So I guess I owe you guys an explanation, and probably an apology.

Apology first: I’m sorry I upset you. Let’s move past it, if we can.

Now, the explanation: You saw the “Hey boppa re boppa” video, right, the other video from Tornado Juice (Thrill SUPERFLY Jockey)? All that acid-head stuff, all the trippin’ balls? You know Brother JT did a song once called “Sweatpants” and another one called “Muffintop” (among thousands of other things, give or take)? You know he’s from eastern PA, just like me? Do you know what comes out of eastern PA besides acid-head garage popsters and transcendent music writers and, like, crayons?

Nothing good, probably.

So when something worthwhile does come out of there, you take notice. Take “Zabriskie,” a NEW video, in which the good brother portrays Count Orlovsky (Russian émigré) in an Ouija-enhanced encounter with Diamona Lil (clairvoyance). Spoiler alert, he gets William Tell’d. But not quite.
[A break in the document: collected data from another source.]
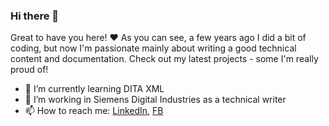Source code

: ### Hi there 👋
Great to have you here! ❤
As you can see, a few years ago I did a bit of coding, but now I'm passionate mainly about writing a good technical content and documentation. Check out my latest projects - some I'm really proud of!

- 🌱 I’m currently learning DITA XML
- 👯 I’m working in Siemens Digital Industries as a technical writer
- 📫 How to reach me: [LinkedIn](https://www.linkedin.com/in/magdaniedzwiecka/), [FB](https://www.facebook.com/morvennn)

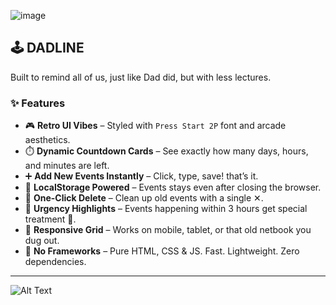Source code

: ![image](https://github.com/user-attachments/assets/e3c52207-7343-45a7-8c84-0610b30020a9)



## 🕹️ DADLINE
Built to remind all of us, just like Dad did, but with less lectures.

### ✨ Features

- 🎮 **Retro UI Vibes** – Styled with `Press Start 2P` font and arcade aesthetics.
- ⏱️ **Dynamic Countdown Cards** – See exactly how many days, hours, and minutes are left.
- ➕ **Add New Events Instantly** – Click, type, save! that’s it.
- 💾 **LocalStorage Powered** – Events stays even after closing the browser.
- 🧽 **One-Click Delete** – Clean up old events with a single ✕.
- 🚨 **Urgency Highlights** – Events happening within 3 hours get special treatment 🏏.
- 📱 **Responsive Grid** – Works on mobile, tablet, or that old netbook you dug out.
- 💅 **No Frameworks** – Pure HTML, CSS & JS. Fast. Lightweight. Zero dependencies.

---

![Alt Text](https://media1.giphy.com/media/v1.Y2lkPTc5MGI3NjExb2VkcGVoMGZ4ZDJhdW51OHd2cjA0OWNheHVwN2ExbjJzY3RhYnd0ZCZlcD12MV9pbnRlcm5hbF9naWZfYnlfaWQmY3Q9Zw/LV8clUpgLSsyIx4sd6/giphy.gif)

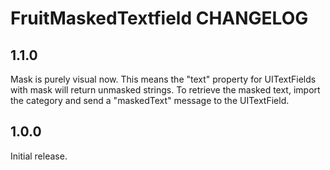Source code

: # FruitMaskedTextfield CHANGELOG

## 1.1.0

Mask is purely visual now. This means the "text" property for UITextFields with mask will return unmasked strings. To retrieve the masked text, import the category and send a "maskedText" message to the UITextField.

## 1.0.0

Initial release.
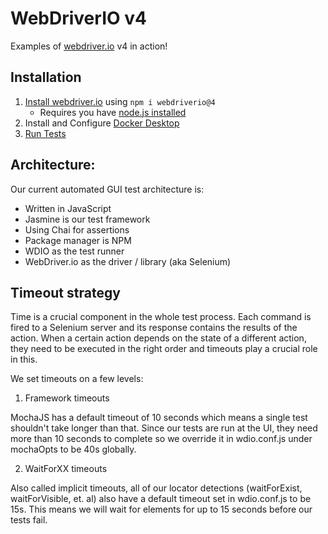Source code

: # WebDriverIO v4

Examples of [webdriver.io](http://v4.webdriver.io/) v4 in action!

## Installation

1. [Install webdriver.io](http://webdriver.io/guide/getstarted/install.html) using `npm i webdriverio@4`
    - Requires you have [node.js installed](https://nodejs.org/en/download/)
2. Install and Configure [Docker Desktop](https://www.docker.com/get-started)
3. [Run Tests](RUNNING.md)

## Architecture:

Our current automated GUI test architecture is:

- Written in JavaScript
- Jasmine is our test framework
- Using Chai for assertions
- Package manager is NPM
- WDIO as the test runner
- WebDriver.io as the driver / library (aka Selenium)

## Timeout strategy

Time is a crucial component in the whole test process. Each command is fired to a Selenium server and its response contains the results of the action. When a certain action depends on the state of a different action, they need to be executed in the right order and timeouts play a crucial role in this.

We set timeouts on a few levels:

1. Framework timeouts

MochaJS has a default timeout of 10 seconds which means a single test shouldn't take longer than that. Since our tests are run at the UI, they need more than 10 seconds to complete so we override it in wdio.conf.js under mochaOpts to be 40s globally.

2. WaitForXX timeouts

Also called implicit timeouts, all of our locator detections (waitForExist, waitForVisible, et. al) also have a default timeout set in wdio.conf.js to be 15s. This means we will wait for elements for up to 15 seconds before our tests fail.
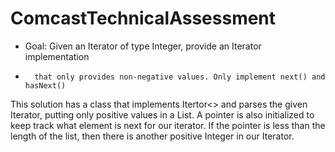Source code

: # ComcastTechnicalAssessment
 * Goal: Given an Iterator of type Integer, provide an Iterator<Integer> implementation 
 *       that only provides non-negative values. Only implement next() and hasNext()
  
 This solution has a class that implements Itertor<> and parses the given Iterator, putting only positive values in a List. A pointer is also initialized to keep track what element is next for our iterator. If the pointer is less than the length of the list, then there is another positive Integer in our Iterator. 
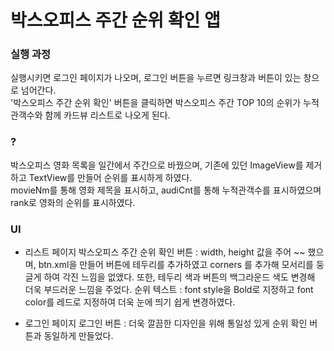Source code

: # 박스오피스 주간 순위 확인 앱

### 실행 과정

실행시키면 로그인 페이지가 나오며, 로그인 버튼을 누르면 링크창과 버튼이 있는 창으로 넘어간다. </br>
'박스오피스 주간 순위 확인' 버튼을 클릭하면 박스오피스 주간 TOP 10의 순위가 누적관객수와 함께 카드뷰 리스트로 나오게 된다.


### ?

박스오피스 영화 목록을 일간에서 주간으로 바꿨으며, 기존에 있던 ImageView를 제거하고 TextView를 만들어 순위를 표시하게 하였다. </br>
movieNm를 통해 영화 제목을 표시하고, audiCnt를 통해 누적관객수를 표시하였으며 rank로 영화의 순위를 표시하였다.


### UI

- 리스트 페이지
박스오피스 주간 순위 확인 버튼 :  width, height 값을 주어 ~~ 했으며,
btn.xml을 만들어 버튼에 테두리를 추가하였고 corners 를 추가해 모서리를 둥글게 하여 각진 느낌을 없앴다.
또한, 테두리 색과 버튼의 백그라운드 색도 변경해 더욱 부드러운 느낌을 주었다.
순위 텍스트 : font style을 Bold로 지정하고 font color를 레드로 지정하여 더욱 눈에 띄기 쉽게 변경하였다.

- 로그인 페이지
로그인 버튼 : 더욱 깔끔한 디자인을 위해 통일성 있게 순위 확인 버튼과 동일하게 만들었다.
Figure that one out for yourself — which is surprisingly easy to do if you just WATCH THE VIDEO.

“Zabriskie,” also a prime Tornado Juice cut, is another slab of Bro JT’s patented blend of leery lysergic rock, fit to slime its way into your earholes like an unbusted, hot-dog-eating poltergeist.

Yes, you read that right.

Watch: Brother JT – “Baked Alaska”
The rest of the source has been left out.